The only other unit tests in Mesa are for the old matrix math routines
(fixed function).  See src/mesa/math/m_debug*.c.

This is an area that I've been thinking about lately.  I noticed that
XCB uses a framework called check (http://check.sourceforge.net/), and
I've been wanting to talk to Jamey and Josh about their experience with
it, but I never seem to get around to it.  Maybe now is the right time. :)
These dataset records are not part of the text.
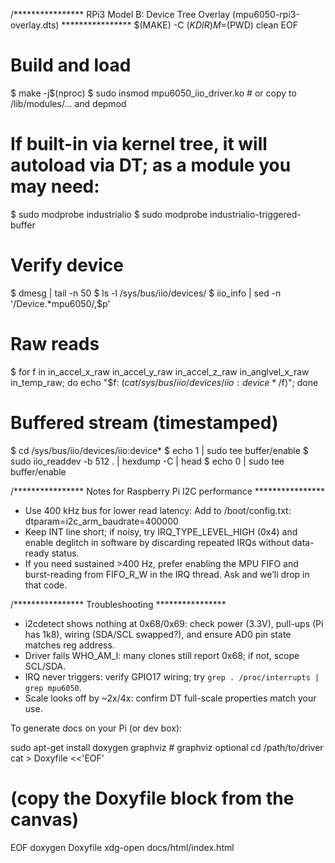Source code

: /**************** RPi3 Model B: Device Tree Overlay (mpu6050-rpi3-overlay.dts) ****************
$(MAKE) -C $(KDIR) M=$(PWD) clean
EOF


# Build and load
$ make -j$(nproc)
$ sudo insmod mpu6050_iio_driver.ko # or copy to /lib/modules/... and depmod
# If built-in via kernel tree, it will autoload via DT; as a module you may need:
$ sudo modprobe industrialio
$ sudo modprobe industrialio-triggered-buffer


# Verify device
$ dmesg | tail -n 50
$ ls -l /sys/bus/iio/devices/
$ iio_info | sed -n '/Device.*mpu6050/,$p'


# Raw reads
$ for f in in_accel_x_raw in_accel_y_raw in_accel_z_raw in_anglvel_x_raw in_temp_raw; do
echo "$f: $(cat /sys/bus/iio/devices/iio:device*/$f)";
done


# Buffered stream (timestamped)
$ cd /sys/bus/iio/devices/iio:device*
$ echo 1 | sudo tee buffer/enable
$ sudo iio_readdev -b 512 . | hexdump -C | head
$ echo 0 | sudo tee buffer/enable


/**************** Notes for Raspberry Pi I2C performance ****************
- Use 400 kHz bus for lower read latency:
Add to /boot/config.txt: dtparam=i2c_arm_baudrate=400000
- Keep INT line short; if noisy, try IRQ_TYPE_LEVEL_HIGH (0x4) and enable deglitch
in software by discarding repeated IRQs without data-ready status.
- If you need sustained >400 Hz, prefer enabling the MPU FIFO and burst-reading
from FIFO_R_W in the IRQ thread. Ask and we’ll drop in that code.


/**************** Troubleshooting ****************
- i2cdetect shows nothing at 0x68/0x69: check power (3.3V), pull-ups (Pi has 1k8),
wiring (SDA/SCL swapped?), and ensure AD0 pin state matches reg address.
- Driver fails WHO_AM_I: many clones still report 0x68; if not, scope SCL/SDA.
- IRQ never triggers: verify GPIO17 wiring; try `grep . /proc/interrupts | grep mpu6050`.
- Scale looks off by ~2x/4x: confirm DT full-scale properties match your use.

To generate docs on your Pi (or dev box):

sudo apt-get install doxygen graphviz   # graphviz optional
cd /path/to/driver
cat > Doxyfile <<'EOF'
# (copy the Doxyfile block from the canvas)
EOF
doxygen Doxyfile
xdg-open docs/html/index.html
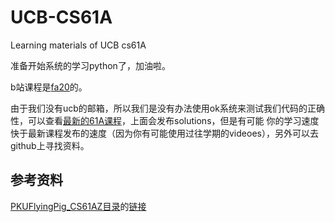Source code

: # UCB-CS61A

Learning materials of UCB cs61A

准备开始系统的学习python了，加油啦。

b站课程是[fa20](<https://www.bilibili.com/video/BV1s3411G7yM/?p=6&spm_id_from=pageDriver&vd_source=9dd0fcc3d5398236875800270d02049a>)的。

由于我们没有ucb的邮箱，所以我们是没有办法使用ok系统来测试我们代码的正确性，可以查看[最新的61A课程](https://cs61a.org/)，上面会发布solutions，但是有可能
你的学习速度快于最新课程发布的速度（因为你有可能使用过往学期的videoes），另外可以去github上寻找资料。

## 参考资料

[PKUFlyingPig_CS61AZ目录](./PKUFlyingPig_CS61A/)的[链接](<https://github.com/PKUFlyingPig/CS61A>)
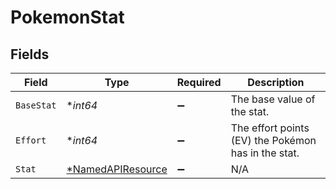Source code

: # PokemonStat


## Fields

| Field                                                        | Type                                                         | Required                                                     | Description                                                  |
| ------------------------------------------------------------ | ------------------------------------------------------------ | ------------------------------------------------------------ | ------------------------------------------------------------ |
| `BaseStat`                                                   | **int64*                                                     | :heavy_minus_sign:                                           | The base value of the stat.                                  |
| `Effort`                                                     | **int64*                                                     | :heavy_minus_sign:                                           | The effort points (EV) the Pokémon has in the stat.          |
| `Stat`                                                       | [*NamedAPIResource](../../models/shared/namedapiresource.md) | :heavy_minus_sign:                                           | N/A                                                          |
> The unit tests are written in Python, and may be found in
> src/glsl/testing.  They make use of a new stand-alone executable,
> glsl_test, to invoke the jump lowering optimization in isolation.
> They may be run using "make check".
> 
> The unit tests, and the glsl_test executable they rely on, are
> build-time artifacts only.  They do not affect what is installed
> on the user's system by "make install".
> 
> [PATCH 01/11] glsl: Remove unused function prototypes.
> [PATCH 02/11] glsl: Make ir_reader able to read plain (return) statements.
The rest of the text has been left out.